• [Required work]:
In the records below, find the line with "id 어트리뷰트에 대응하는 id 프로퍼티는 사용자 입력과 아무런 관계가 없다." and the line with "단 다음과 같이 언제나"; return exactly those lines and every line between them.

------ Task material

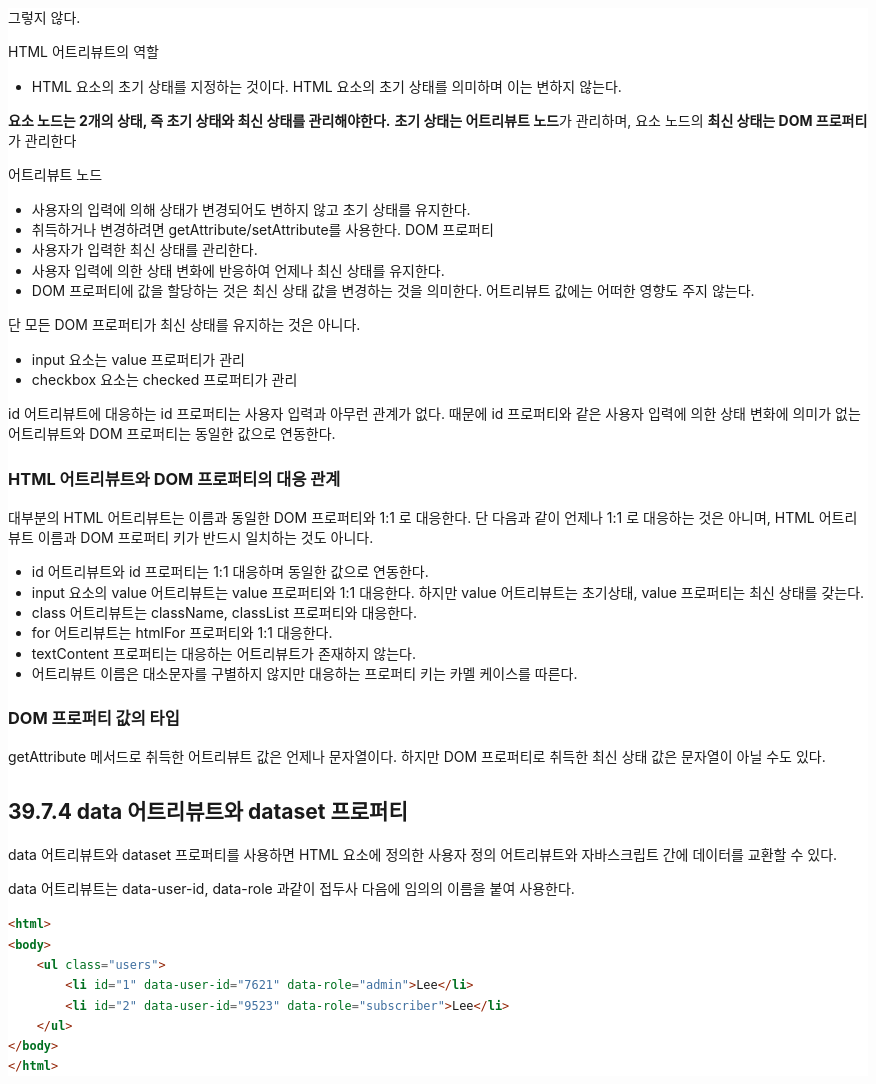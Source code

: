그렇지 않다.

HTML 어트리뷰트의 역할
- HTML 요소의 초기 상태를 지정하는 것이다. HTML 요소의 초기 상태를 의미하며 이는 변하지 않는다.

**요소 노드는 2개의 상태, 즉 초기 상태와 최신 상태를 관리해야한다.**
**초기 상태는 어트리뷰트 노드**가 관리하며, 요소 노드의 **최신 상태는 DOM 프로퍼티**가 관리한다

어트리뷰트 노드
- 사용자의 입력에 의해 상태가 변경되어도 변하지 않고 초기 상태를 유지한다.
- 취득하거나 변경하려면 getAttribute/setAttribute를 사용한다.
  DOM 프로퍼티
- 사용자가 입력한 최신 상태를 관리한다.
- 사용자 입력에 의한 상태 변화에 반응하여 언제나 최신 상태를 유지한다.
- DOM 프로퍼티에 값을 할당하는 것은 최신 상태 값을 변경하는 것을 의미한다. 어트리뷰트 값에는 어떠한 영향도 주지 않는다.

단 모든 DOM 프로퍼티가 최신 상태를 유지하는 것은 아니다.
- input 요소는 value 프로퍼티가 관리
- checkbox 요소는 checked 프로퍼티가 관리

id 어트리뷰트에 대응하는 id 프로퍼티는 사용자 입력과 아무런 관계가 없다.
때문에 id 프로퍼티와 같은 사용자 입력에 의한 상태 변화에 의미가 없는 어트리뷰트와 DOM 프로퍼티는 동일한 값으로 연동한다.

### HTML 어트리뷰트와 DOM 프로퍼티의 대응 관계
대부분의 HTML 어트리뷰트는 이름과 동일한 DOM 프로퍼티와 1:1 로 대응한다.
단 다음과 같이 언제나 1:1 로 대응하는 것은 아니며, HTML 어트리뷰트 이름과 DOM 프로퍼티 키가 반드시 일치하는 것도 아니다.

- id 어트리뷰트와 id 프로퍼티는 1:1 대응하며 동일한 값으로 연동한다.
- input 요소의 value 어트리뷰트는 value 프로퍼티와 1:1 대응한다. 하지만 value 어트리뷰트는 초기상태, value 프로퍼티는 최신 상태를 갖는다.
- class 어트리뷰트는 className, classList 프로퍼티와 대응한다.
- for 어트리뷰트는 htmlFor 프로퍼티와 1:1 대응한다.
- textContent 프로퍼티는 대응하는 어트리뷰트가 존재하지 않는다.
- 어트리뷰트 이름은 대소문자를 구별하지 않지만 대응하는 프로퍼티 키는 카멜 케이스를 따른다.

### DOM 프로퍼티 값의 타입

getAttribute 메서드로 취득한 어트리뷰트 값은 언제나 문자열이다.
하지만 DOM 프로퍼티로 취득한 최신 상태 값은 문자열이 아닐 수도 있다.

## 39.7.4 data 어트리뷰트와 dataset 프로퍼티

data 어트리뷰트와 dataset 프로퍼티를 사용하면
HTML 요소에 정의한 사용자 정의 어트리뷰트와 자바스크립트 간에 데이터를 교환할 수 있다.

data 어트리뷰트는 data-user-id, data-role 과같이 접두사 다음에 임의의 이름을 붙여 사용한다.

```html
<html>
<body>
	<ul class="users">
		<li id="1" data-user-id="7621" data-role="admin">Lee</li>
		<li id="2" data-user-id="9523" data-role="subscriber">Lee</li>
	</ul>
</body>
</html>
```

------------

• [Written solution]:
id 어트리뷰트에 대응하는 id 프로퍼티는 사용자 입력과 아무런 관계가 없다.
때문에 id 프로퍼티와 같은 사용자 입력에 의한 상태 변화에 의미가 없는 어트리뷰트와 DOM 프로퍼티는 동일한 값으로 연동한다.

### HTML 어트리뷰트와 DOM 프로퍼티의 대응 관계
대부분의 HTML 어트리뷰트는 이름과 동일한 DOM 프로퍼티와 1:1 로 대응한다.
단 다음과 같이 언제나 1:1 로 대응하는 것은 아니며, HTML 어트리뷰트 이름과 DOM 프로퍼티 키가 반드시 일치하는 것도 아니다.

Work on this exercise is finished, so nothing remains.